In a Latin entry in the Exchequer Rolls John Cor is addressed by King James IV of Scotland, with the order to use "eight bolls of malt (brasium) to make whisky (aquavitae)." [1] Historian Janet Foggie has called this the "first mention of whisky in a Scottish source". [2] The reference to Cor and Scotch Whisky occurs on 1 June 1495. [2] Another historian, Mairi Cowan, referred to it as "the first written record of the distillation of whisky". [3]

John Cor has been identified as a member of the Order of Preachers, a Dominican. [3] [4] Although John's specific friary is unclear from the source itself, [2] the twentieth-century archivist and medievalist scholar David McRoberts claimed that it could be identified as the Blackfriars house at Edinburgh based on "references in the Protocol Book of Peter Marche". [5]

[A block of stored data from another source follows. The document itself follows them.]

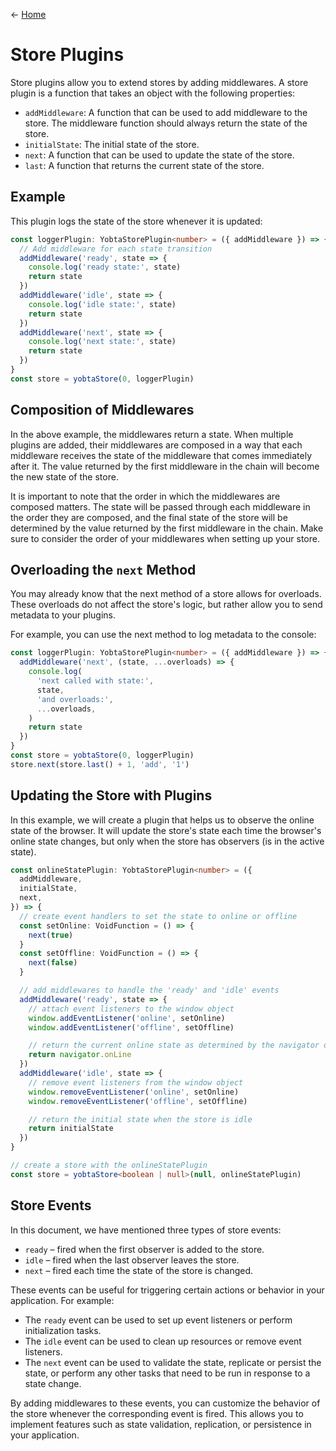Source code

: &larr; [Home](../README.md)

# Store Plugins

Store plugins allow you to extend stores by adding middlewares. A store plugin is a function that takes an object with the following properties:

- `addMiddleware`: A function that can be used to add middleware to the store. The middleware function should always return the state of the store.
- `initialState`: The initial state of the store.
- `next`: A function that can be used to update the state of the store.
- `last`: A function that returns the current state of the store.

## Example

This plugin logs the state of the store whenever it is updated:

```ts
const loggerPlugin: YobtaStorePlugin<number> = ({ addMiddleware }) => {
  // Add middleware for each state transition
  addMiddleware('ready', state => {
    console.log('ready state:', state)
    return state
  })
  addMiddleware('idle', state => {
    console.log('idle state:', state)
    return state
  })
  addMiddleware('next', state => {
    console.log('next state:', state)
    return state
  })
}
const store = yobtaStore(0, loggerPlugin)
```

## Composition of Middlewares

In the above example, the middlewares return a state. When multiple plugins are added, their middlewares are composed in a way that each middleware receives the state of the middleware that comes immediately after it. The value returned by the first middleware in the chain will become the new state of the store.

It is important to note that the order in which the middlewares are composed matters. The state will be passed through each middleware in the order they are composed, and the final state of the store will be determined by the value returned by the first middleware in the chain. Make sure to consider the order of your middlewares when setting up your store.

## Overloading the `next` Method

You may already know that the next method of a store allows for overloads. These overloads do not affect the store's logic, but rather allow you to send metadata to your plugins.

For example, you can use the next method to log metadata to the console:

```ts
const loggerPlugin: YobtaStorePlugin<number> = ({ addMiddleware }) => {
  addMiddleware('next', (state, ...overloads) => {
    console.log(
      'next called with state:',
      state,
      'and overloads:',
      ...overloads,
    )
    return state
  })
}
const store = yobtaStore(0, loggerPlugin)
store.next(store.last() + 1, 'add', '1')
```

## Updating the Store with Plugins

In this example, we will create a plugin that helps us to observe the online state of the browser. It will update the store's state each time the browser's online state changes, but only when the store has observers (is in the active state).

```ts
const onlineStatePlugin: YobtaStorePlugin<number> = ({
  addMiddleware,
  initialState,
  next,
}) => {
  // create event handlers to set the state to online or offline
  const setOnline: VoidFunction = () => {
    next(true)
  }
  const setOffline: VoidFunction = () => {
    next(false)
  }

  // add middlewares to handle the 'ready' and 'idle' events
  addMiddleware('ready', state => {
    // attach event listeners to the window object
    window.addEventListener('online', setOnline)
    window.addEventListener('offline', setOffline)

    // return the current online state as determined by the navigator object
    return navigator.onLine
  })
  addMiddleware('idle', state => {
    // remove event listeners from the window object
    window.removeEventListener('online', setOnline)
    window.removeEventListener('offline', setOffline)

    // return the initial state when the store is idle
    return initialState
  })
}

// create a store with the onlineStatePlugin
const store = yobtaStore<boolean | null>(null, onlineStatePlugin)
```

## Store Events

In this document, we have mentioned three types of store events:

- `ready` – fired when the first observer is added to the store.
- `idle` – fired when the last observer leaves the store.
- `next` – fired each time the state of the store is changed.

These events can be useful for triggering certain actions or behavior in your application. For example:

- The `ready` event can be used to set up event listeners or perform initialization tasks.
- The `idle` event can be used to clean up resources or remove event listeners.
- The `next` event can be used to validate the state, replicate or persist the state, or perform any other tasks that need to be run in response to a state change.

By adding middlewares to these events, you can customize the behavior of the store whenever the corresponding event is fired. This allows you to implement features such as state validation, replication, or persistence in your application.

He may be the same as the 'Friar Cor' (frere Cor), gifted 14 shillings on Christmas Day in 1488 by King James IV, [6] and then at Christmas time in 1494 given black cloth from Rijsel (i.e. Lille) in Flanders for his livery clothes as a clerk in royal service. [7]

Notes

  1. Exchequer Rolls of Scotland Volume 10: 1488–1496, ed. George Burnett, p. 487: "Et per liberacionem factam Fratri Johanni Cor per preceptum compotorum rotulatoris, ut asserit, de mandato domini regis ad faciendum aquavite, infra hoc compotum viij bolle brasii."
  2. 1 2 3 Foggie, Renaissance Religion, p. 266.
  3. 1 2 Cowan, Death, Life, and Religious Change, p. 116.
  4. Foggie, Renaissance Religion, p. 87.
  5. McRoberts, Essays, p. 190, fn. 22, where the author directs the reader to manuscript, "(S.R.O.) ff. 38v., 39r.".
  6. Dickson, Compota Thesaurariorum, p. 100.
  7. Dickson, Compota Thesaurariorum, p. 232.